BEGIN DATA FOR ANALYSIS
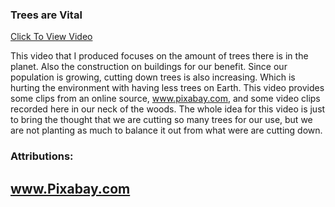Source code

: ### Trees are Vital 
[Click To View Video](https://youtu.be/GkcfB0TDvyo)


This video that I produced focuses on the amount of trees there is in the planet. Also the construction on buildings for our benefit. Since our population is growing, cutting down trees is also increasing. Which is hurting the environment with having less trees on Earth. This video provides some clips from an online source, www.pixabay.com, and some video clips recorded here in our neck of the woods. The whole idea for this video is just to bring the thought that we are cutting so many trees for our use, but we are not planting as much to balance it out from what were are cutting down.

### Attributions:
## www.Pixabay.com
END DATA FOR ANALYSIS
| WHAT IS BEING ASKED |
All of the entries need to be retyped word for word, pictures excluded.

| WRITTEN RESPONSE |
Source code

: ### Trees are Vital 
[Click To View Video](https://youtu.be/GkcfB0TDvyo)


This video that I produced focuses on the amount of trees there is in the planet. Also the construction on buildings for our benefit. Since our population is growing, cutting down trees is also increasing. Which is hurting the environment with having less trees on Earth. This video provides some clips from an online source, www.pixabay.com, and some video clips recorded here in our neck of the woods. The whole idea for this video is just to bring the thought that we are cutting so many trees for our use, but we are not planting as much to balance it out from what were are cutting down.

### Attributions:
## www.Pixabay.com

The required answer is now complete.